R4Det: 4D Radar-Camera Fusion for High-Performance 3D Object Detection¶

Conference: CVPR 2026 arXiv: 2603.11566 Code: N/A Area: Autonomous Driving Keywords: 4D millimeter-wave radar, radar-camera fusion, 3D object detection, depth estimation, temporal fusion

TL;DR¶

This paper proposes R4Det, which systematically addresses three core challenges in 4D radar-camera fusion—inaccurate depth estimation, pose-free temporal fusion, and small object detection—through three plug-and-play BEV modules: Panoramic Depth Fusion (PDF), Deformable Gated Temporal Fusion (DGTF), and Instance-Guided Dynamic Refinement (IGDR). R4Det achieves 47.29% 3D mAP (+5.47%) on TJ4DRadSet and 66.69% mAP on VoD.

Background & Motivation¶

Background: 4D millimeter-wave radar has emerged as a critical sensor for autonomous driving perception due to its all-weather operability, long range, and low cost. However, its point clouds are sparse and noisy, necessitating fusion with cameras. Existing methods (CRN, SGDet3D, CVFusion, etc.) have made preliminary progress in multimodal fusion within BEV space.

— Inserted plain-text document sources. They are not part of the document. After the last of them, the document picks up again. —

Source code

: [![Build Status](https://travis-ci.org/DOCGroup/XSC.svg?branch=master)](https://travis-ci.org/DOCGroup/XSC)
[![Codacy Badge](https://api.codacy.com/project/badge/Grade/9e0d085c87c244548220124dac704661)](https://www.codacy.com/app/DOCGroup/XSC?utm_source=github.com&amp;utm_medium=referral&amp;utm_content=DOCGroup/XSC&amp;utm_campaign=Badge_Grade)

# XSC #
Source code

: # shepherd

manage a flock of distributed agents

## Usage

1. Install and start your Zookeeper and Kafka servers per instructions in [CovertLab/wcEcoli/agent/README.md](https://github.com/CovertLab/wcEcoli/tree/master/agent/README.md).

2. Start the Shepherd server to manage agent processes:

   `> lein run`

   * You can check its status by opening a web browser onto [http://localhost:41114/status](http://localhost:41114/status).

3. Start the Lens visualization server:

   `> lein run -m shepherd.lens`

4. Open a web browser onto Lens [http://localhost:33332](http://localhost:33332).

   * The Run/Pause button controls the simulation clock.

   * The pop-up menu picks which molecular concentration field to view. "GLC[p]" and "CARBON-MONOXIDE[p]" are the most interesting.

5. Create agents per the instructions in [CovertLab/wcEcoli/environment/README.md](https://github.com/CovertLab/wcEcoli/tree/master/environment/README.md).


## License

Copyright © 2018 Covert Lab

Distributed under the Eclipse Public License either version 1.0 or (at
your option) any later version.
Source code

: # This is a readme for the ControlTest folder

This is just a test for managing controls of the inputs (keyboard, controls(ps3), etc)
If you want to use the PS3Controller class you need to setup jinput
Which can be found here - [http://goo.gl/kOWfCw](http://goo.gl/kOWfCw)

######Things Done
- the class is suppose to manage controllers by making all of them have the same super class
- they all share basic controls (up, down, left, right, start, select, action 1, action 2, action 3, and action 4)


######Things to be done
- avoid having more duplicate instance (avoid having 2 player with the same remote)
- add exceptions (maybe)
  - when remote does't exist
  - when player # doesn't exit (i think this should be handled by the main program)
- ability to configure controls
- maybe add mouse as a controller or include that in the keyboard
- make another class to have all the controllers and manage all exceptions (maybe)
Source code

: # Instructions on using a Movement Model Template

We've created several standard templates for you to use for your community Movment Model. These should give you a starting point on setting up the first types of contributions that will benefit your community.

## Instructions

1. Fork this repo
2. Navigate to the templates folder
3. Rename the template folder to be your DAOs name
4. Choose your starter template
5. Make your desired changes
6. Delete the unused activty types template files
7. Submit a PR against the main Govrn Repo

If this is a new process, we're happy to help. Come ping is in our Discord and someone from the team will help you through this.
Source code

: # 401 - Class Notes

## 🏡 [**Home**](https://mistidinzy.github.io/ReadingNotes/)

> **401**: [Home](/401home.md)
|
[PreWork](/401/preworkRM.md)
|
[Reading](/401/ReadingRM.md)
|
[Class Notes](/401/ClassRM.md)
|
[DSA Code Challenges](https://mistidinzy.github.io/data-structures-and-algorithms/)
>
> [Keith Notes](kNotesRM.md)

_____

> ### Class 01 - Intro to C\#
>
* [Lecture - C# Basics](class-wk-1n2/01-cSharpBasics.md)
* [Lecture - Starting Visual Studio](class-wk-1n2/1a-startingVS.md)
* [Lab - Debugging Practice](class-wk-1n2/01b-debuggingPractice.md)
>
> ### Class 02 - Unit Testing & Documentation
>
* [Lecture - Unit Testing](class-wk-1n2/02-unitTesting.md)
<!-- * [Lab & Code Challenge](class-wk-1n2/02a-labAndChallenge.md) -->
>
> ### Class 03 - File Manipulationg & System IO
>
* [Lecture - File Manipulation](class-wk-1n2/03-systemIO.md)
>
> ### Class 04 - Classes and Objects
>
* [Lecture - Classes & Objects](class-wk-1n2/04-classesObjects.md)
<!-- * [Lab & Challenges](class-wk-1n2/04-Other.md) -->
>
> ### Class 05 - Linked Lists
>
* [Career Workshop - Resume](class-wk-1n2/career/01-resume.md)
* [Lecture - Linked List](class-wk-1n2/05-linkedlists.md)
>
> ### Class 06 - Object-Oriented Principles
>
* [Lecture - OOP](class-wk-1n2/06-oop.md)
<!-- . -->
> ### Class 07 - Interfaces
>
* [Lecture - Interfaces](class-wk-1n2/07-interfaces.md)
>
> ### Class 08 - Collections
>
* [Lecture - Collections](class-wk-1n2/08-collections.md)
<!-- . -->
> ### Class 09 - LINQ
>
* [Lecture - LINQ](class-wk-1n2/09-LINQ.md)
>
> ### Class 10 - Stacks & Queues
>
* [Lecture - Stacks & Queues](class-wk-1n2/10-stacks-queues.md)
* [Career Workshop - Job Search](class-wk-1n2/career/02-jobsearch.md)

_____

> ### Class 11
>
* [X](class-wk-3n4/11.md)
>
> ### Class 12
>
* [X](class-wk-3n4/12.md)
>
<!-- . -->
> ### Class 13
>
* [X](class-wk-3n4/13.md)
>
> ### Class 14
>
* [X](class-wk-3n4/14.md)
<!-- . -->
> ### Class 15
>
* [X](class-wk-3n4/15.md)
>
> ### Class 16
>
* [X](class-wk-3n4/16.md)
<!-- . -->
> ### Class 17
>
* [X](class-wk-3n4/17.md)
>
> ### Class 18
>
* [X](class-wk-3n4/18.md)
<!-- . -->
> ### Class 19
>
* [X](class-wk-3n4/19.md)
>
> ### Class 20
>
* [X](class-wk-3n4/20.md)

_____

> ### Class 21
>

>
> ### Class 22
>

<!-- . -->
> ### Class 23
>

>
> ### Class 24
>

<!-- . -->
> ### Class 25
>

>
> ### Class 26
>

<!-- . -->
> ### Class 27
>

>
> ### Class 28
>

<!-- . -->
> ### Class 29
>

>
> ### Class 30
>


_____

Challenge 1 — Inaccurate Depth Estimation: Existing frameworks (SGDet3D, RCBEVDet) apply absolute depth supervision only to foreground points, resulting in sparse supervision, poor panoramic depth estimation quality, and inaccurate 3D localization. Although powerful relative depth models (Metric3D) offer strong generalization, how to effectively leverage their capabilities for accurate panoramic absolute depth remains unresolved.

Challenge 2 — Pose-Free Temporal Fusion: Temporal information is critical for detecting occluded objects, but mainstream datasets such as TJ4DRadSet lack ego-vehicle pose. Existing methods rely on simple BEV feature concatenation with limited effectiveness.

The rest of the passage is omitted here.